_WHAT IS REQUIRED_:
Return the data below exactly, but only from the line containing "Time spent: **5** hours spent in total" through the line containing "currency thousands separators.", with both of those lines included.

_DATA_:
———
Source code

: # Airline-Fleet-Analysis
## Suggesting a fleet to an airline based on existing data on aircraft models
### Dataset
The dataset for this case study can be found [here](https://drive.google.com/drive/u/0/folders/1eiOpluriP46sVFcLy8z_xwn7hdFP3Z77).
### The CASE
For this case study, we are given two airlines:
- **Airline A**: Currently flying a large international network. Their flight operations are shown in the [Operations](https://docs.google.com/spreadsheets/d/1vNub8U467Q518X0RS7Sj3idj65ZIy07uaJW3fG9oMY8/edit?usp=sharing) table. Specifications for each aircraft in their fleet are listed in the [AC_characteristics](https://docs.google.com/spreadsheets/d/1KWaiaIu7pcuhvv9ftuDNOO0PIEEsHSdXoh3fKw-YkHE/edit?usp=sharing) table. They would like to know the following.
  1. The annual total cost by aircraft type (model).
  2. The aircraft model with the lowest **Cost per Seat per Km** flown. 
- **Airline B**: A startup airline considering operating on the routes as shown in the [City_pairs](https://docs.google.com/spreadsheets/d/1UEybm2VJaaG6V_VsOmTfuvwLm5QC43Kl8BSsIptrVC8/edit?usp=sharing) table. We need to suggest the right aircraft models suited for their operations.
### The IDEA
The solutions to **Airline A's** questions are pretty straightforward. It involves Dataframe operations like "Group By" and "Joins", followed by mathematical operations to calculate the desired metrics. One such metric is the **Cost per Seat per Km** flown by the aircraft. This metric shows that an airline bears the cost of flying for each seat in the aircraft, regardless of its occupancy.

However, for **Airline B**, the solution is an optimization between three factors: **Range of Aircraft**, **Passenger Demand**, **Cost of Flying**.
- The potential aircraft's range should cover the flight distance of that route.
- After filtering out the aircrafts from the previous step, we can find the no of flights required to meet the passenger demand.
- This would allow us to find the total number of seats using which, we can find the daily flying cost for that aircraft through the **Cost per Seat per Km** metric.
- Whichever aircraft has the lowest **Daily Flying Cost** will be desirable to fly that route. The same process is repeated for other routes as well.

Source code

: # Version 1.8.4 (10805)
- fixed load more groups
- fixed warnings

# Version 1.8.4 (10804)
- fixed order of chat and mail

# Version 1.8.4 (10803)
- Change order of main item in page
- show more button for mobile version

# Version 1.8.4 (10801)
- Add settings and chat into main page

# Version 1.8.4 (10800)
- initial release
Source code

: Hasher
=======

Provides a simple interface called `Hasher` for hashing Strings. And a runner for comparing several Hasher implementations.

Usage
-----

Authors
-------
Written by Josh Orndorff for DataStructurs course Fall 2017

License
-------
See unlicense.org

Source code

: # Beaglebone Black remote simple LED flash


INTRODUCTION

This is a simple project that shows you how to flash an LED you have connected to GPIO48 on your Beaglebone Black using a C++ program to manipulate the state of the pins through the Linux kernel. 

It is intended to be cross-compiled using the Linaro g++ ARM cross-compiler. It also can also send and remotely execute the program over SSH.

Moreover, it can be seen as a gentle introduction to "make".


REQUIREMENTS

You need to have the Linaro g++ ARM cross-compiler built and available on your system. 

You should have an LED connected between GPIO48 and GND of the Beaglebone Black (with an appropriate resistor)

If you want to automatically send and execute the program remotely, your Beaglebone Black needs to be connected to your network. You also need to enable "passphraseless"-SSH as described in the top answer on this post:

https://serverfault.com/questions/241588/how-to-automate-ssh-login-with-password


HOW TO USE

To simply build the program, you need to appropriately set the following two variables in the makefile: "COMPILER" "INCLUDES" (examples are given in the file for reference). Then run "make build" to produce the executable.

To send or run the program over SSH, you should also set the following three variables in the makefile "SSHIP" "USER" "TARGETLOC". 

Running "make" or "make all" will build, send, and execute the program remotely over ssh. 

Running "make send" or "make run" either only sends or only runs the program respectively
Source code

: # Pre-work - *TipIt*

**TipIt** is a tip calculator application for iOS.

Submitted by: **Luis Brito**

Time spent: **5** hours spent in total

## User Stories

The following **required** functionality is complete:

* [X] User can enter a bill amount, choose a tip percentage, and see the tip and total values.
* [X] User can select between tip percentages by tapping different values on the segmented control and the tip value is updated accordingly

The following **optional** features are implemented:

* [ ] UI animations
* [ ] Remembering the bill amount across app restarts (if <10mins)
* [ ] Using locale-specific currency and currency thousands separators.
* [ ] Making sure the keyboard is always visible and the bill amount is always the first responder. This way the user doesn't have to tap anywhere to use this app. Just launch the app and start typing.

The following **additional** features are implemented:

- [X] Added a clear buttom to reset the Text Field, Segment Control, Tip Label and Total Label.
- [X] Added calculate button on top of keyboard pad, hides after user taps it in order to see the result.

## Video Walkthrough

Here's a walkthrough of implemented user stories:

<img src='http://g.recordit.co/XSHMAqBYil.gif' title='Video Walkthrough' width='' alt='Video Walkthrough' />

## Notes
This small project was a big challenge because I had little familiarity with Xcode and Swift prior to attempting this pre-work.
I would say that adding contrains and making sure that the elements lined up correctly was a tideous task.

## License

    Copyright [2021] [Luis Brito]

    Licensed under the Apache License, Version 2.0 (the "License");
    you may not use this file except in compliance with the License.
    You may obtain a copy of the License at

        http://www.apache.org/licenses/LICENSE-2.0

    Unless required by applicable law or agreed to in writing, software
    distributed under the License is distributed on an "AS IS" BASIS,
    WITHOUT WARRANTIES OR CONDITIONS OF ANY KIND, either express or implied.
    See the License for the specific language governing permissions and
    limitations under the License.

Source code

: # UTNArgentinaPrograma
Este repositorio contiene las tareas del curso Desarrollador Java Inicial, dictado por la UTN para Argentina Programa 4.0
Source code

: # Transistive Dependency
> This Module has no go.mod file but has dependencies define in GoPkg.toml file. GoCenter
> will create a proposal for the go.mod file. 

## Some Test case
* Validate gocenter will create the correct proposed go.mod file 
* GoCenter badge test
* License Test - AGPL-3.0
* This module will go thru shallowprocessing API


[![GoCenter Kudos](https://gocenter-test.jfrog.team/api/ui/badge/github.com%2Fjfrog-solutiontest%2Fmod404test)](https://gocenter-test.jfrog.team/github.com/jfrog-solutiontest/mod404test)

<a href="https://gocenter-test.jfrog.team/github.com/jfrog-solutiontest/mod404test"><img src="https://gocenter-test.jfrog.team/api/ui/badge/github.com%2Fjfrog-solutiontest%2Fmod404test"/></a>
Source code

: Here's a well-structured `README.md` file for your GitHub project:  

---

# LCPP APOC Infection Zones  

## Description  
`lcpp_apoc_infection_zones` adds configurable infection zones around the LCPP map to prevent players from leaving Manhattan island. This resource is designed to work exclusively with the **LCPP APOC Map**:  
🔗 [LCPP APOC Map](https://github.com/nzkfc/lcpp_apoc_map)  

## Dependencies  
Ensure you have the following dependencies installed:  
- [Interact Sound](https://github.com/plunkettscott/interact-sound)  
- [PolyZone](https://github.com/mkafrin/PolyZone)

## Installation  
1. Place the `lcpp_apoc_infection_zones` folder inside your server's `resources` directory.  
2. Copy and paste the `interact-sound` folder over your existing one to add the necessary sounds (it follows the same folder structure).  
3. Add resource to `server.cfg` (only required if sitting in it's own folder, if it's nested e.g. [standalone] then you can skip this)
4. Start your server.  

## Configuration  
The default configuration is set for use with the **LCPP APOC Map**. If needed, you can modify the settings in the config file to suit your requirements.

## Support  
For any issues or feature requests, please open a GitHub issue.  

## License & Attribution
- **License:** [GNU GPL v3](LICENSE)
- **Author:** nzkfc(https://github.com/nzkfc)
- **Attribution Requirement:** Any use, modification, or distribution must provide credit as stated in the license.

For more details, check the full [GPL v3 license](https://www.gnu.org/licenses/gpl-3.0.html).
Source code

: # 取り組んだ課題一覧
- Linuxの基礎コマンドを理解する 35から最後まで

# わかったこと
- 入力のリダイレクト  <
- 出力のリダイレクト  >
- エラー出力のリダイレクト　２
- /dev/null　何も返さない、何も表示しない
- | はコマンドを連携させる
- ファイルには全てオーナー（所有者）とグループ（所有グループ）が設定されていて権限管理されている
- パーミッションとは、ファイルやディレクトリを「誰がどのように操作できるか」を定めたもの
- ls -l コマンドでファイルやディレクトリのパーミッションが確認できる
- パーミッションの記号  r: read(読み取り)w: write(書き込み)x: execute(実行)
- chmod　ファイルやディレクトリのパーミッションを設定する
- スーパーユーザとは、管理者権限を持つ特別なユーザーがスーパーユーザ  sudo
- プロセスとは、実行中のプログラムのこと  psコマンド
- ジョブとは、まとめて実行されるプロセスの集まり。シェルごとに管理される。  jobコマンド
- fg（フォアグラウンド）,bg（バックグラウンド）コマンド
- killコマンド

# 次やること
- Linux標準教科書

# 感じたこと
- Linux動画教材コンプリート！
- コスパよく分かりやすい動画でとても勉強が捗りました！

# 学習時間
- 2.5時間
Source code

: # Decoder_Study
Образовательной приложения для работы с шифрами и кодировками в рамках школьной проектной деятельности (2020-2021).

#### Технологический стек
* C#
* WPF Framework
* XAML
———
_YOUR SOLUTION_:
Time spent: **5** hours spent in total

## User Stories

The following **required** functionality is complete:

* [X] User can enter a bill amount, choose a tip percentage, and see the tip and total values.
* [X] User can select between tip percentages by tapping different values on the segmented control and the tip value is updated accordingly

The following **optional** features are implemented:

* [ ] UI animations
* [ ] Remembering the bill amount across app restarts (if <10mins)
* [ ] Using locale-specific currency and currency thousands separators.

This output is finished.